INSULIN GLULISINE

INSULIN GLULISINe
(in'su-lyn glu-li'seen)
Apidra
Classifications: hormone; antidiabetic agent; insulin rapid-acting;
Therapeutic: antidiabetic
; insulin rapid-acting
Prototype: Insulin injection (Regular)
Pregnancy Category: C

Availability

100 units/mL multidose (10 mL) vials

Action

Insulin glulisine, formed by recombinant DNA, is a rapid-acting insulin. Insulin lowers blood glucose by stimulating peripheral glucose uptake by skeletal muscle and fat and by inhibiting hepatic glucose production. Insulin causes lipolysis in the adipocytes, inhibits proteolysis, and enhances protein synthesis.

Therapeutic Effect

Insulin glulisine has a more rapid onset of action and a shorter duration of action than regular human insulin; thus, it provides good postprandial blood glucose control.

Uses

Treatment of diabetes mellitus.

Contraindications

Hypoglycemia; systemic allergy to insulin; pregnancy (category C).

Cautious Use

Renal impairment, hepatic dysfunction; thyroid disease; fever; older adults; children; lactation.

Route & Dosage

Diabetes
Adult: SC 5–10 units within 15 min before starting a meal or within 20 min after starting a meal. Dose should be individualized.

Administration

Subcutaneous
  • Give within 15 min before or up to 20 min after a meal.
  • Store refrigerated at 36° F to 46° F (2° C to 8° C). Discard vial if frozen. Protect from light.

Adverse Effects (≥1%)

[See INSULIN (REGULAR)] Body as a Whole: Allergic reactions. Metabolic: Hypoglycemia. Skin: Injection site reactions, lipodystrophy, pruritus, rash.

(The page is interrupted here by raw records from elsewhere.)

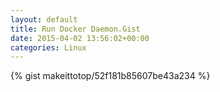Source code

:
 ```yaml
---
layout: default                                                                                                              
title: Run Docker Daemon.Gist                                                                                                                       
date: 2015-04-02 13:56:02+00:00                                                                                                                        
categories: Linux                                                                                                                
---                                                                                                                              
```


{% gist makeittotop/52f181b85607be43a234 %}                                                                                                           


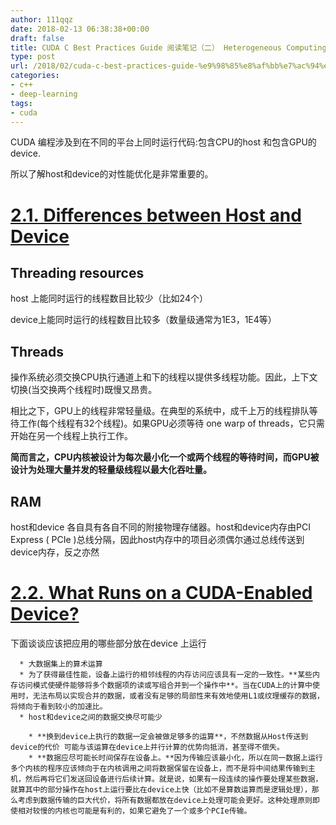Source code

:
 ```yaml
---
author: 111qqz
date: 2018-02-13 06:38:38+00:00
draft: false
title: CUDA C Best Practices Guide 阅读笔记（二） Heterogeneous Computing
type: post
url: /2018/02/cuda-c-best-practices-guide-%e9%98%85%e8%af%bb%e7%ac%94%e8%ae%b0%ef%bc%88%e4%ba%8c%ef%bc%89-heterogeneous-computing/
categories:
- c++
- deep-learning
tags:
- cuda
---
```


CUDA 编程涉及到在不同的平台上同时运行代码:包含CPU的host 和包含GPU的device.

所以了解host和device的对性能优化是非常重要的。



# [2.1. Differences between Host and Device](http://docs.nvidia.com/cuda/cuda-c-best-practices-guide/#differences-between-host-and-device)





## Threading resources



host 上能同时运行的线程数目比较少（比如24个）

device上能同时运行的线程数目比较多（数量级通常为1E3，1E4等）



## Threads



操作系统必须交换CPU执行通道上和下的线程以提供多线程功能。因此，上下文切换(当交换两个线程时)既慢又昂贵。

相比之下，GPU上的线程非常轻量级。在典型的系统中，成千上万的线程排队等待工作(每个线程有32个线程)。如果GPU必须等待 one warp of threads，它只需开始在另一个线程上执行工作。

**简而言之，CPU内核被设计为每次最小化一个或两个线程的等待时间，而GPU被设计为处理大量并发的轻量级线程以最大化吞吐量。**



## RAM



host和device 各自具有各自不同的附接物理存储器。host和device内存由PCI Express ( PCIe )总线分隔，因此host内存中的项目必须偶尔通过总线传送到device内存，反之亦然





# [2.2. What Runs on a CUDA-Enabled Device?](http://docs.nvidia.com/cuda/cuda-c-best-practices-guide/#what-runs-on-cuda-enabled-device)





下面谈谈应该把应用的哪些部分放在device 上运行




      * 大数据集上的算术运算
      * 为了获得最佳性能，设备上运行的相邻线程的内存访问应该具有一定的一致性。**某些内存访问模式使硬件能够将多个数据项的读或写组合并到一个操作中**。当在CUDA上的计算中使用时，无法布局以实现合并的数据，或者没有足够的局部性来有效地使用L1或纹理缓存的数据，将倾向于看到较小的加速比。
      * host和device之间的数据交换尽可能少

        * **换到device上执行的数据一定会被做足够多的运算**，不然数据从Host传送到device的代价 可能与该运算在device上并行计算的优势向抵消，甚至得不偿失。
        * **数据应尽可能长时间保存在设备上。**因为传输应该最小化，所以在同一数据上运行多个内核的程序应该倾向于在内核调用之间将数据保留在设备上，而不是将中间结果传输到主机，然后再将它们发送回设备进行后续计算。就是说，如果有一段连续的操作要处理某些数据，就算其中的部分操作在host上运行要比在device上快（比如不是算数运算而是逻辑处理），那么考虑到数据传输的巨大代价，将所有数据都放在device上处理可能会更好。这种处理原则即使相对较慢的内核也可能是有利的，如果它避免了一个或多个PCIe传输。











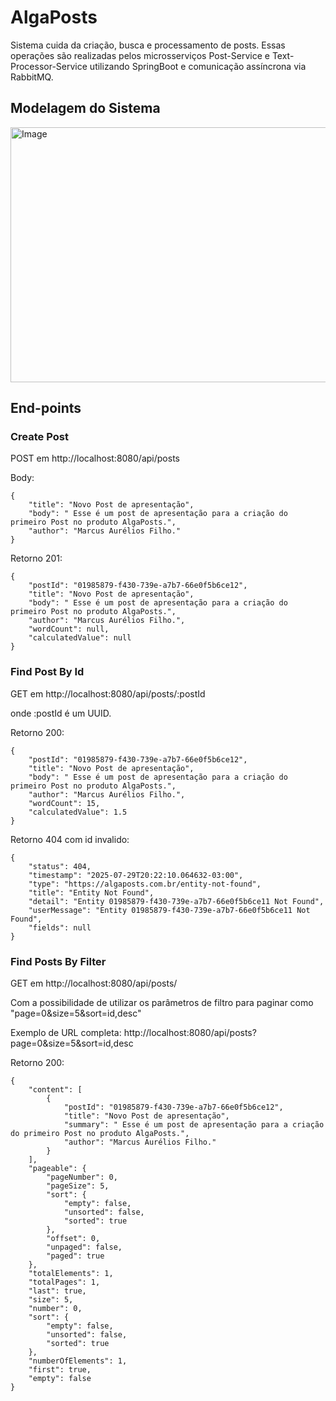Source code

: # AlgaPosts
Sistema cuida da criação, busca e processamento de posts. Essas operações são realizadas pelos microsserviços Post-Service e Text-Processor-Service utilizando SpringBoot e comunicação assíncrona via RabbitMQ.

## Modelagem do Sistema

<img width="807" height="408" alt="Image" src="https://github.com/user-attachments/assets/886c605c-38fb-4902-97e0-30d22b333801" />

## End-points
### Create Post
POST em http://localhost:8080/api/posts

Body:
```
{
	"title": "Novo Post de apresentação",
	"body": " Esse é um post de apresentação para a criação do primeiro Post no produto AlgaPosts.",
	"author": "Marcus Aurélios Filho."
}
```
Retorno 201:
```
{
    "postId": "01985879-f430-739e-a7b7-66e0f5b6ce12",
    "title": "Novo Post de apresentação",
    "body": " Esse é um post de apresentação para a criação do primeiro Post no produto AlgaPosts.",
    "author": "Marcus Aurélios Filho.",
    "wordCount": null,
    "calculatedValue": null
}
```

### Find Post By Id
GET em http://localhost:8080/api/posts/:postId

onde :postId é um UUID.

Retorno 200:
```
{
    "postId": "01985879-f430-739e-a7b7-66e0f5b6ce12",
    "title": "Novo Post de apresentação",
    "body": " Esse é um post de apresentação para a criação do primeiro Post no produto AlgaPosts.",
    "author": "Marcus Aurélios Filho.",
    "wordCount": 15,
    "calculatedValue": 1.5
}
```

Retorno 404 com id invalido:
```
{
    "status": 404,
    "timestamp": "2025-07-29T20:22:10.064632-03:00",
    "type": "https://algaposts.com.br/entity-not-found",
    "title": "Entity Not Found",
    "detail": "Entity 01985879-f430-739e-a7b7-66e0f5b6ce11 Not Found",
    "userMessage": "Entity 01985879-f430-739e-a7b7-66e0f5b6ce11 Not Found",
    "fields": null
}
```

### Find Posts By Filter
GET em http://localhost:8080/api/posts/

Com a possibilidade de utilizar os parâmetros de filtro para paginar como "page=0&size=5&sort=id,desc"

Exemplo de URL completa: http://localhost:8080/api/posts?page=0&size=5&sort=id,desc

Retorno 200:
```
{
    "content": [
        {
            "postId": "01985879-f430-739e-a7b7-66e0f5b6ce12",
            "title": "Novo Post de apresentação",
            "summary": " Esse é um post de apresentação para a criação do primeiro Post no produto AlgaPosts.",
            "author": "Marcus Aurélios Filho."
        }
    ],
    "pageable": {
        "pageNumber": 0,
        "pageSize": 5,
        "sort": {
            "empty": false,
            "unsorted": false,
            "sorted": true
        },
        "offset": 0,
        "unpaged": false,
        "paged": true
    },
    "totalElements": 1,
    "totalPages": 1,
    "last": true,
    "size": 5,
    "number": 0,
    "sort": {
        "empty": false,
        "unsorted": false,
        "sorted": true
    },
    "numberOfElements": 1,
    "first": true,
    "empty": false
}
```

Diagnostic Test Interference

See INSULIN INJECTION (REGULAR).

Pharmacokinetics

Absorption: 70% bioavailable from injection sites. Onset: 15–30 min. Peak: 55 min. Duration: 3–4 h. Metabolism: In liver with some metabolism in the kidney. Half-Life: 42 min SC.

Nursing Implications

Assessment & Drug Effects

  • Monitor for S&S of hypoglycemia (see Appendix F). Initial hypoglycemic response begins within 15 min and peaks, on average, 40–60 min after injection.
  • Lab tests: Periodically monitor fasting and postprandial blood glucose and HbA1C.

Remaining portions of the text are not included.